■ The problem
Please copy every line of the data in which the string "นเกมเด" appears.
▬▬▬
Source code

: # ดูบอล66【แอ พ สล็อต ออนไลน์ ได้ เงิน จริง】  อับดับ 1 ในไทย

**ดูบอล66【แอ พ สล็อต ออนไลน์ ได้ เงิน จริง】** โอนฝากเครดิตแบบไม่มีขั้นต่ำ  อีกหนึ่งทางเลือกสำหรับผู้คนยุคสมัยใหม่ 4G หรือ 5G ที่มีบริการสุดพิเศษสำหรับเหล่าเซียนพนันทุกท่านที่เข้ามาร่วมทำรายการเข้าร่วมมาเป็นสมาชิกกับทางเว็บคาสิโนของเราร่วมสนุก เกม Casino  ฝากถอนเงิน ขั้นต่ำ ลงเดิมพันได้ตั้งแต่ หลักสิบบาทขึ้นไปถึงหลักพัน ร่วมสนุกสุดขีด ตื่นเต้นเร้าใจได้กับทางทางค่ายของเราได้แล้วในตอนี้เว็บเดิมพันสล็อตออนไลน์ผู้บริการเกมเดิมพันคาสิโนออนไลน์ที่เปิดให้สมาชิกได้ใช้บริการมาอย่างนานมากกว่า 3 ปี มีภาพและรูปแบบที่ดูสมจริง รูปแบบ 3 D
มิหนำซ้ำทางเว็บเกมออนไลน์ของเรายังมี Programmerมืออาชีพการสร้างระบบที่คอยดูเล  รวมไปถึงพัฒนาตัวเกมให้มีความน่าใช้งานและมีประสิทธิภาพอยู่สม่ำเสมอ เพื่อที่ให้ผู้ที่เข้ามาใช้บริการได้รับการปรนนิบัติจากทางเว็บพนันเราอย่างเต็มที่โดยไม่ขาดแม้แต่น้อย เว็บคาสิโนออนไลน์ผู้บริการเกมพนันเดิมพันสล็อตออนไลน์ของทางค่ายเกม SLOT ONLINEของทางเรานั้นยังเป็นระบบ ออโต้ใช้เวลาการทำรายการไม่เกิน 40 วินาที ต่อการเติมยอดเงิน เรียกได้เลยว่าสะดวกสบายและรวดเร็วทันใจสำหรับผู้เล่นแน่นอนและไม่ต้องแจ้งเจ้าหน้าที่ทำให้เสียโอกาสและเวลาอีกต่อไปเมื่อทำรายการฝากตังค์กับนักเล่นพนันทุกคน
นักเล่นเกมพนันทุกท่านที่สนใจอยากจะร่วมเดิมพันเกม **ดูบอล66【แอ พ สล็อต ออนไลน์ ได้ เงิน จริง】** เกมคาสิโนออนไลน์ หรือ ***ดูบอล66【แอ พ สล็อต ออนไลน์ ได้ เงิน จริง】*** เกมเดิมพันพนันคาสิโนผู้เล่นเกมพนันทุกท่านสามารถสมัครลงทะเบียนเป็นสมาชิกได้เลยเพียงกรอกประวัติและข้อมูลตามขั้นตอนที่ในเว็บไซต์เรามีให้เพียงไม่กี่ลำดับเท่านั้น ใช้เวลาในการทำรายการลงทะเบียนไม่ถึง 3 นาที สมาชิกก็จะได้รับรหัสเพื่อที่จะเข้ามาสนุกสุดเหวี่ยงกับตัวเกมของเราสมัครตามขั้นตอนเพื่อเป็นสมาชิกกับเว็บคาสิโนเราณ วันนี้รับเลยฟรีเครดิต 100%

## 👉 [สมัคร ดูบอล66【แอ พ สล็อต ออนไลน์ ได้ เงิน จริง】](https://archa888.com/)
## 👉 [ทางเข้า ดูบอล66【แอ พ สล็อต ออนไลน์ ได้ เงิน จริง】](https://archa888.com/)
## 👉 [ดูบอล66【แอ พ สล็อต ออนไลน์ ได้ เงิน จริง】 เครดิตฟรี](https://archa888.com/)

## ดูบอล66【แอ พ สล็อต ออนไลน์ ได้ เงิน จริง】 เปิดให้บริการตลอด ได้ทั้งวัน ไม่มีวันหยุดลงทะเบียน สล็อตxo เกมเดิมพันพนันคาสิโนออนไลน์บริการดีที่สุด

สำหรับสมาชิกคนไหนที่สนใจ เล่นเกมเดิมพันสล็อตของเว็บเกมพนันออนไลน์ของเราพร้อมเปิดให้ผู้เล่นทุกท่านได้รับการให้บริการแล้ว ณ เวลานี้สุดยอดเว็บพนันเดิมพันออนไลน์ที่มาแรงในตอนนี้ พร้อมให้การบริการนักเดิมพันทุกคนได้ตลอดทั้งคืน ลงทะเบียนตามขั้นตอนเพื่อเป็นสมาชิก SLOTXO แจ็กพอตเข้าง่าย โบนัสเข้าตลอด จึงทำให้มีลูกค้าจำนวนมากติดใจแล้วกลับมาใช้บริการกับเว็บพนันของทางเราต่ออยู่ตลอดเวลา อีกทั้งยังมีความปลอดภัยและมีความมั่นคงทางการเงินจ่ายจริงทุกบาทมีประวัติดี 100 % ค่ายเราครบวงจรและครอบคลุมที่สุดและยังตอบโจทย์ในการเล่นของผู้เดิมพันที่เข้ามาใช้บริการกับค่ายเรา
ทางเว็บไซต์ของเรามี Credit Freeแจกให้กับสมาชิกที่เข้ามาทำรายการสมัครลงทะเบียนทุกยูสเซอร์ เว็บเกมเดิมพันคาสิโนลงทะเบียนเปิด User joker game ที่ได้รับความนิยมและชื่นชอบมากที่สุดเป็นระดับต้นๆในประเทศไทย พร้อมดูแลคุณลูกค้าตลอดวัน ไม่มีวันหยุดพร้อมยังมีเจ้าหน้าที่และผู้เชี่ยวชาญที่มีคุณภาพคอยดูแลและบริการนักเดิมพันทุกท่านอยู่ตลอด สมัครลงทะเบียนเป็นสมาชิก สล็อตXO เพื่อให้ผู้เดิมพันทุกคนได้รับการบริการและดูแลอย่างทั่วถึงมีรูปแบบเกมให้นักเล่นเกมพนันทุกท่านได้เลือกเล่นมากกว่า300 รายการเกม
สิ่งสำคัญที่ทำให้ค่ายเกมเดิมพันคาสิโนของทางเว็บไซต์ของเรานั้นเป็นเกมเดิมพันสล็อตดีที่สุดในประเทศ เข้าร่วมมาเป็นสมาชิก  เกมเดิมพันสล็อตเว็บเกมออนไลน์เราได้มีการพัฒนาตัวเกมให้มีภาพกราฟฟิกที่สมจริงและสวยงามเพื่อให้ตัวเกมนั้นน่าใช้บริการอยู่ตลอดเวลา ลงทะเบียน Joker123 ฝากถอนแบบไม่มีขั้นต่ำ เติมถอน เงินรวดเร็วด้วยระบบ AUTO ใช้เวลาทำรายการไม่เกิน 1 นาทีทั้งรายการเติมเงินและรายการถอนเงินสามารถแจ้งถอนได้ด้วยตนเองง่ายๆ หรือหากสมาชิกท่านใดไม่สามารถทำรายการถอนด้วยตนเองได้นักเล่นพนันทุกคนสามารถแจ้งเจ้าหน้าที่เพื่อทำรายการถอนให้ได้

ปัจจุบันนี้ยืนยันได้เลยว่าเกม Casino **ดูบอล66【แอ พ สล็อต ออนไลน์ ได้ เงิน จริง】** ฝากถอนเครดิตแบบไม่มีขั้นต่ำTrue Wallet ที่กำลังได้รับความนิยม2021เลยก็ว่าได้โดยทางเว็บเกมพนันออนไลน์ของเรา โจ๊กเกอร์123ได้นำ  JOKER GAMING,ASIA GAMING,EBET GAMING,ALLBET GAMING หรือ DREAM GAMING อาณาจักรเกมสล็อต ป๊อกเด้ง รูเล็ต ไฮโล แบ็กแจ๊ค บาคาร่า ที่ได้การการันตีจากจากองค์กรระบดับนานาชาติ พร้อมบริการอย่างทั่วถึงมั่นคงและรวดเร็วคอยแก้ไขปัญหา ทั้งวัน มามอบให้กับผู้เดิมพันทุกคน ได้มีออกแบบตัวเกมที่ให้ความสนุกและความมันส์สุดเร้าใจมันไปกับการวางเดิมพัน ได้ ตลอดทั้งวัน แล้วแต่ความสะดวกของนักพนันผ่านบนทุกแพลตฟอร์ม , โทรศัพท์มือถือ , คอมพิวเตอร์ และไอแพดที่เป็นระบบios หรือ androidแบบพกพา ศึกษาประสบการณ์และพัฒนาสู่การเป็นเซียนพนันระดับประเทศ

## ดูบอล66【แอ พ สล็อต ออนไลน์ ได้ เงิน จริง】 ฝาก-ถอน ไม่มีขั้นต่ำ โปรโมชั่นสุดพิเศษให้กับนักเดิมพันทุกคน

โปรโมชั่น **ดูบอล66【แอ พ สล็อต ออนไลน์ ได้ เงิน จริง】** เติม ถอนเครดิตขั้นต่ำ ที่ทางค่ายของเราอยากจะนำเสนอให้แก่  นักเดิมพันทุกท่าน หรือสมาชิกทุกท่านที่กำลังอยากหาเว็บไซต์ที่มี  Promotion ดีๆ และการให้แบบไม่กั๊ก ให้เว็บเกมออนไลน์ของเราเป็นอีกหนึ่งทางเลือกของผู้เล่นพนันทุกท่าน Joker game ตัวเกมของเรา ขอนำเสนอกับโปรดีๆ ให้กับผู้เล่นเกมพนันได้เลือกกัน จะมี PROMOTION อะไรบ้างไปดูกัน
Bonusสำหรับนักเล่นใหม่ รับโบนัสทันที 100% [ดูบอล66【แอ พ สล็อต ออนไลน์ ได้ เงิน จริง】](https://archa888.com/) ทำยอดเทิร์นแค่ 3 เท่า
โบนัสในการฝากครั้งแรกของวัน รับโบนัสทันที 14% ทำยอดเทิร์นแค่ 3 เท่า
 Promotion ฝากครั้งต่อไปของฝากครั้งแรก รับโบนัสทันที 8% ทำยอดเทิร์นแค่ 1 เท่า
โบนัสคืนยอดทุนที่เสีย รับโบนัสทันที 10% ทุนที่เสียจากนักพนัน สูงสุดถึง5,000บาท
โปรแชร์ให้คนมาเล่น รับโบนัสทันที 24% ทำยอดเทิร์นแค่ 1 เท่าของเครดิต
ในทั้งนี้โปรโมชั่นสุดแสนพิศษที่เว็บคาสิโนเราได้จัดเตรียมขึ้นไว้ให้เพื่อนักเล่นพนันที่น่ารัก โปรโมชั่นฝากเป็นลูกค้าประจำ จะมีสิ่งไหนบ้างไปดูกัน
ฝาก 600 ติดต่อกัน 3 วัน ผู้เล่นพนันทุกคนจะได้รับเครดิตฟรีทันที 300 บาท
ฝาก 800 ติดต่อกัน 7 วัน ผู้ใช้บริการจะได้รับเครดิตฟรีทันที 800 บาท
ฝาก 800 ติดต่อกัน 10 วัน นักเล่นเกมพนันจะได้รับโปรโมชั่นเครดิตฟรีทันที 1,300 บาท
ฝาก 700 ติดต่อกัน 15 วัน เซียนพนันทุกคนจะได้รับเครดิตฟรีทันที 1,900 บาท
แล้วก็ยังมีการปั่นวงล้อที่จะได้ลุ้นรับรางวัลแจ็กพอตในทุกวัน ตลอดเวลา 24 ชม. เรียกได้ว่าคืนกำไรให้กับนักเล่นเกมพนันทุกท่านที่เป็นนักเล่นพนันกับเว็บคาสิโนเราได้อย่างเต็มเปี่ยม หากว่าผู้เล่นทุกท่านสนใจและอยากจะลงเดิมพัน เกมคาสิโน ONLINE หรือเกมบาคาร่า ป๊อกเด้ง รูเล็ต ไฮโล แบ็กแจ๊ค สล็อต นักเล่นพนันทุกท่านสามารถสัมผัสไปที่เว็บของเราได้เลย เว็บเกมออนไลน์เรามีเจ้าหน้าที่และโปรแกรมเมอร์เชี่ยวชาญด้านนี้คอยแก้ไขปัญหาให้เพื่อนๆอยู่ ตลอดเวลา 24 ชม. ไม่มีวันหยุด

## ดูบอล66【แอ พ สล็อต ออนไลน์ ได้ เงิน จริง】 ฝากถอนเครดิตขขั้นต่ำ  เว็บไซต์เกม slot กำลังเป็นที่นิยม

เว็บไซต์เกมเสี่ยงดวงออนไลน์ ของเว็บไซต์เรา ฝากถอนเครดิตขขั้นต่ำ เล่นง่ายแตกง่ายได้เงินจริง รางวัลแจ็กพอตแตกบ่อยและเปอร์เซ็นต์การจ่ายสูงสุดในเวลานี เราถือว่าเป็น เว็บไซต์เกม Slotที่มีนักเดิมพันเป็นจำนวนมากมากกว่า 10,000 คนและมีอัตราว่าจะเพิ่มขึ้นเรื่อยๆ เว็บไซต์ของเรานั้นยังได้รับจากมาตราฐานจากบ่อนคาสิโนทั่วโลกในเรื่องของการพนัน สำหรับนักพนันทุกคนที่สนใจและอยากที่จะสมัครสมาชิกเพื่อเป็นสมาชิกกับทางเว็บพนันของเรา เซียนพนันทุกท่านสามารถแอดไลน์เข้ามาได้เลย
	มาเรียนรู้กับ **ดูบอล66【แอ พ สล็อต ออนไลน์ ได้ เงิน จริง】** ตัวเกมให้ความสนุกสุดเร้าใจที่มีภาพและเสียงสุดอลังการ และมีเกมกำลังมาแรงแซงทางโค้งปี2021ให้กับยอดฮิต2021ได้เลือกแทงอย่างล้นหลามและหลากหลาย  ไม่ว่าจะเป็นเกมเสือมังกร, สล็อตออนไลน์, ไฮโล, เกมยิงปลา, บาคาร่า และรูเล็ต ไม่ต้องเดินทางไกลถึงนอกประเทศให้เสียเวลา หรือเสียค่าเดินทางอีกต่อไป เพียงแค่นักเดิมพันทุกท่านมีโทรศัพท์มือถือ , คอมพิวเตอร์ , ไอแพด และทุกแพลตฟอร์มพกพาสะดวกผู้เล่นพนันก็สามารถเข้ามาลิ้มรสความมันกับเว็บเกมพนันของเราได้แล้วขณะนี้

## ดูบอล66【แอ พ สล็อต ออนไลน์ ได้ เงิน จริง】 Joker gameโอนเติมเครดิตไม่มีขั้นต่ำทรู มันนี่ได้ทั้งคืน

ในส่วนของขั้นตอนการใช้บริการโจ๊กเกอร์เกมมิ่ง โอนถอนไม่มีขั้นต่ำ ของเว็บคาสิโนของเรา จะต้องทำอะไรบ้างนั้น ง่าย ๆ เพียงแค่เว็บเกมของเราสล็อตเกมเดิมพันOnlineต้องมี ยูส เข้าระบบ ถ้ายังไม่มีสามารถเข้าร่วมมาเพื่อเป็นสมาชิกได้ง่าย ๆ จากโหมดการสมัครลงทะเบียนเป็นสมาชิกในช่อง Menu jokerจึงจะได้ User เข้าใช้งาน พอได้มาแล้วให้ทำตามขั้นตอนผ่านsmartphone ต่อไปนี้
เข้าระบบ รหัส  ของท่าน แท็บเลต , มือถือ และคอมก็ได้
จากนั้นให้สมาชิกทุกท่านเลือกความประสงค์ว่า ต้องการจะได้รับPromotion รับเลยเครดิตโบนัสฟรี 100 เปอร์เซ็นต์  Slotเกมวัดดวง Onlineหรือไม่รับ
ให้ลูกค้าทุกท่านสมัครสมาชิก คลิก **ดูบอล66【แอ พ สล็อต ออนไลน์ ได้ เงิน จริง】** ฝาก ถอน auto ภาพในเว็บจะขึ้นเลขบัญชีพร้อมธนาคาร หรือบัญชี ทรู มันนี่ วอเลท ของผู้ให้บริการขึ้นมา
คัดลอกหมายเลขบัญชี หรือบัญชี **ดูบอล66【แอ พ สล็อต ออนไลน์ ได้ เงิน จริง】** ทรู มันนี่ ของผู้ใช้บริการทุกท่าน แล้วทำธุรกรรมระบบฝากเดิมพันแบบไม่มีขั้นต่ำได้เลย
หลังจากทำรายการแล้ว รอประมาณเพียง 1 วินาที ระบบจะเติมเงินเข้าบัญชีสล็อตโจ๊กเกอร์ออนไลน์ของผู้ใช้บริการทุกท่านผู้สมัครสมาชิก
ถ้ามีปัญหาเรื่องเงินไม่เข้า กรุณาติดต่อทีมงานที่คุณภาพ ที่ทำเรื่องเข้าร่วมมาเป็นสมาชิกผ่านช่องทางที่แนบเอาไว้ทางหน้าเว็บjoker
▬▬▬
■ Exercise result
สำหรับสมาชิกคนไหนที่สนใจ เล่นเกมเดิมพันสล็อตของเว็บเกมพนันออนไลน์ของเราพร้อมเปิดให้ผู้เล่นทุกท่านได้รับการให้บริการแล้ว ณ เวลานี้สุดยอดเว็บพนันเดิมพันออนไลน์ที่มาแรงในตอนนี้ พร้อมให้การบริการนักเดิมพันทุกคนได้ตลอดทั้งคืน ลงทะเบียนตามขั้นตอนเพื่อเป็นสมาชิก SLOTXO แจ็กพอตเข้าง่าย โบนัสเข้าตลอด จึงทำให้มีลูกค้าจำนวนมากติดใจแล้วกลับมาใช้บริการกับเว็บพนันของทางเราต่ออยู่ตลอดเวลา อีกทั้งยังมีความปลอดภัยและมีความมั่นคงทางการเงินจ่ายจริงทุกบาทมีประวัติดี 100 % ค่ายเราครบวงจรและครอบคลุมที่สุดและยังตอบโจทย์ในการเล่นของผู้เดิมพันที่เข้ามาใช้บริการกับค่ายเรา
สิ่งสำคัญที่ทำให้ค่ายเกมเดิมพันคาสิโนของทางเว็บไซต์ของเรานั้นเป็นเกมเดิมพันสล็อตดีที่สุดในประเทศ เข้าร่วมมาเป็นสมาชิก  เกมเดิมพันสล็อตเว็บเกมออนไลน์เราได้มีการพัฒนาตัวเกมให้มีภาพกราฟฟิกที่สมจริงและสวยงามเพื่อให้ตัวเกมนั้นน่าใช้บริการอยู่ตลอดเวลา ลงทะเบียน Joker123 ฝากถอนแบบไม่มีขั้นต่ำ เติมถอน เงินรวดเร็วด้วยระบบ AUTO ใช้เวลาทำรายการไม่เกิน 1 นาทีทั้งรายการเติมเงินและรายการถอนเงินสามารถแจ้งถอนได้ด้วยตนเองง่ายๆ หรือหากสมาชิกท่านใดไม่สามารถทำรายการถอนด้วยตนเองได้นักเล่นพนันทุกคนสามารถแจ้งเจ้าหน้าที่เพื่อทำรายการถอนให้ได้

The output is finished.